_EXERCISE_
Tally the lines in the listing below that hold the string "much", and reply with that tally alone.

== == ==

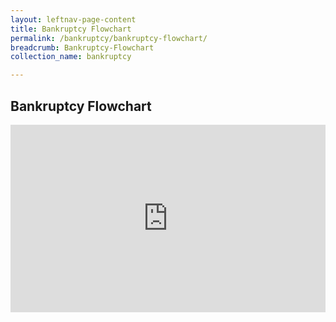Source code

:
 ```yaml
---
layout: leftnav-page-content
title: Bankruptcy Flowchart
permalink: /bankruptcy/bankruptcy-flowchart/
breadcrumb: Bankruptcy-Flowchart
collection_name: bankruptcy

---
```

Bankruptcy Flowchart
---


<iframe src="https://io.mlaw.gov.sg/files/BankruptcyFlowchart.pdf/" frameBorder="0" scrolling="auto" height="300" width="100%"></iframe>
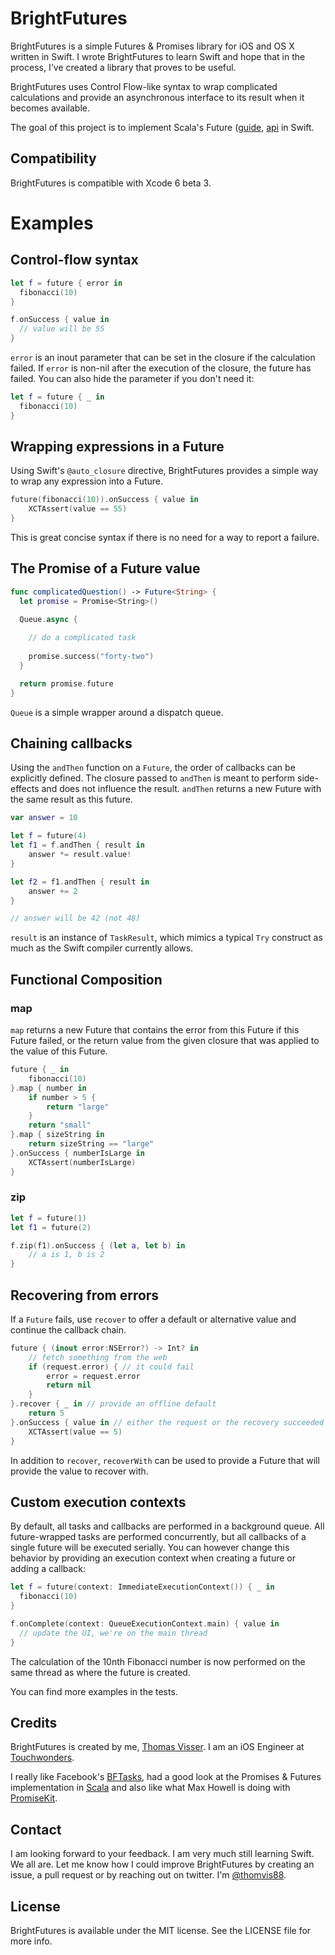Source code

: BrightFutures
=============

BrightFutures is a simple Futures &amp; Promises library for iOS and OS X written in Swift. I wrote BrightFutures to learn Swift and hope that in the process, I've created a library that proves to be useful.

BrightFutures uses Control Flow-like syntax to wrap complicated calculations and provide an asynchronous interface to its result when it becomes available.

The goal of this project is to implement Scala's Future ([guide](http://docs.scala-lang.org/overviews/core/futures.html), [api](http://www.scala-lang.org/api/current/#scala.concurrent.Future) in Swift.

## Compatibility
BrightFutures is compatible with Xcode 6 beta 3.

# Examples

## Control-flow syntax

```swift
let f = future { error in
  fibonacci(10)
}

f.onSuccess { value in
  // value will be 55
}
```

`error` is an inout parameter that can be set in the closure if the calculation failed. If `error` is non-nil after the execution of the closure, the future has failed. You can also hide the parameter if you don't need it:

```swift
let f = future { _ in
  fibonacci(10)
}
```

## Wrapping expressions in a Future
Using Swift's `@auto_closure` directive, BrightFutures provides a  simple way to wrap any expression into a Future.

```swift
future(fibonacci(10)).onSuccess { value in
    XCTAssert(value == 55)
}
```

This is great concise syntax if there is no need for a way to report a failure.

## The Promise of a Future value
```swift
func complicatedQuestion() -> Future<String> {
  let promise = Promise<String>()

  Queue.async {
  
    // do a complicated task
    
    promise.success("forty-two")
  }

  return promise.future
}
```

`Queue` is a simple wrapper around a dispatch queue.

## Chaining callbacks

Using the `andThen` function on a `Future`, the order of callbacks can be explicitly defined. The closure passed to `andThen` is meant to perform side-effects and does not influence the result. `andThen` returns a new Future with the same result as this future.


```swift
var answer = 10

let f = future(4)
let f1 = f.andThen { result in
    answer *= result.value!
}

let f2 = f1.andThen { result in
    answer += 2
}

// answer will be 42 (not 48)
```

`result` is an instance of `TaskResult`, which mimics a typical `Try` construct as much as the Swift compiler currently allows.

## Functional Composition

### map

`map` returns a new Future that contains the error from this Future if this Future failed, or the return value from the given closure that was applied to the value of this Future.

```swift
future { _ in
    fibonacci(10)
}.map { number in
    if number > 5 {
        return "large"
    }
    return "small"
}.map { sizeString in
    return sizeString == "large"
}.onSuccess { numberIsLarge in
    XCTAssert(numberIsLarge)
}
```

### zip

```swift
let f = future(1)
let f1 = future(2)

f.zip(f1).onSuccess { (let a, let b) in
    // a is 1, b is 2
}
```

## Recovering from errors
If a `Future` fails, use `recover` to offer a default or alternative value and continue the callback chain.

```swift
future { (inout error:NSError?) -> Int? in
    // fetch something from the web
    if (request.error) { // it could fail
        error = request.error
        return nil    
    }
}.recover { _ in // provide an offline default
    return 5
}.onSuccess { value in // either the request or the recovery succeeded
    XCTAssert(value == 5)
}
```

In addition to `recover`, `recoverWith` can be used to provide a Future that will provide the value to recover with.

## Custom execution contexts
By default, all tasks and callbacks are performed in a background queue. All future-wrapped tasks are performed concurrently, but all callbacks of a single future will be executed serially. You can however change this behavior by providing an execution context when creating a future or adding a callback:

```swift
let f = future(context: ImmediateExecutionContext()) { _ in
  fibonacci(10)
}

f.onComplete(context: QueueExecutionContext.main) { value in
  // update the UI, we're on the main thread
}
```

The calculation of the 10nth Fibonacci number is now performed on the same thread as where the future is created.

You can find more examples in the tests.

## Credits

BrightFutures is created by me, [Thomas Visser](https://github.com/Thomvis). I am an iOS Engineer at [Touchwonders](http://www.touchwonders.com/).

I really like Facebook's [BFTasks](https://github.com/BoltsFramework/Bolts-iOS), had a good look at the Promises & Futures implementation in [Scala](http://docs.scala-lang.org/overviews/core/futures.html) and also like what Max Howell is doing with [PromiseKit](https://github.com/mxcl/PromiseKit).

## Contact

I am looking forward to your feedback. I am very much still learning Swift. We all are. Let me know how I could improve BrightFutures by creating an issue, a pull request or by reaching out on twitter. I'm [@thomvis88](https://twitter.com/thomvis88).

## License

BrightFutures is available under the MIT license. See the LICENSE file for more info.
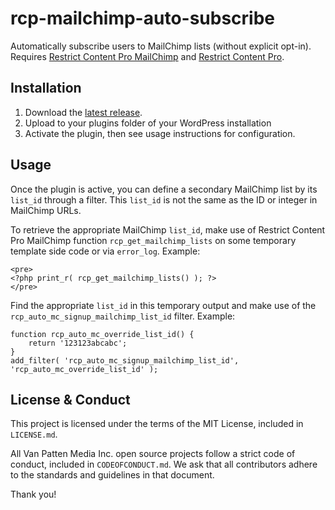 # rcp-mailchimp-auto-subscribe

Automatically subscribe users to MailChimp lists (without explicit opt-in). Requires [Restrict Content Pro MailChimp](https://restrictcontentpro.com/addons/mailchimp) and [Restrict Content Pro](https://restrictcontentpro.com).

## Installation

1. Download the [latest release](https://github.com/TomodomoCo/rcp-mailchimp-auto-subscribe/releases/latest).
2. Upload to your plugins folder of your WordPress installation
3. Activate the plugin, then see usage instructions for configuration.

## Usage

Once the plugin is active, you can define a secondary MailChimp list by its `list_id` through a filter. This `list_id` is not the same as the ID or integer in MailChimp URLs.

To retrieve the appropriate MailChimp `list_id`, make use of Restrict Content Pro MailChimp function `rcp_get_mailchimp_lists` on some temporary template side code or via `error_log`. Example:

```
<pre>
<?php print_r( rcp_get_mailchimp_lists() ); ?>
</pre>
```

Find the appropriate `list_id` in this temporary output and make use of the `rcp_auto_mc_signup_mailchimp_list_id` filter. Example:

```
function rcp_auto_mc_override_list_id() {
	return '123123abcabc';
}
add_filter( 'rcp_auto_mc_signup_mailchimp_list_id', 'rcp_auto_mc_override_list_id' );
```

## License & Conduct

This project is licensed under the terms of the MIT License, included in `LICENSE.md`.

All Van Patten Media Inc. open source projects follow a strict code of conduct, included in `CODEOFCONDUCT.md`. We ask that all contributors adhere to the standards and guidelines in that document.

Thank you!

== == ==

_EXERCISE RESULT_
2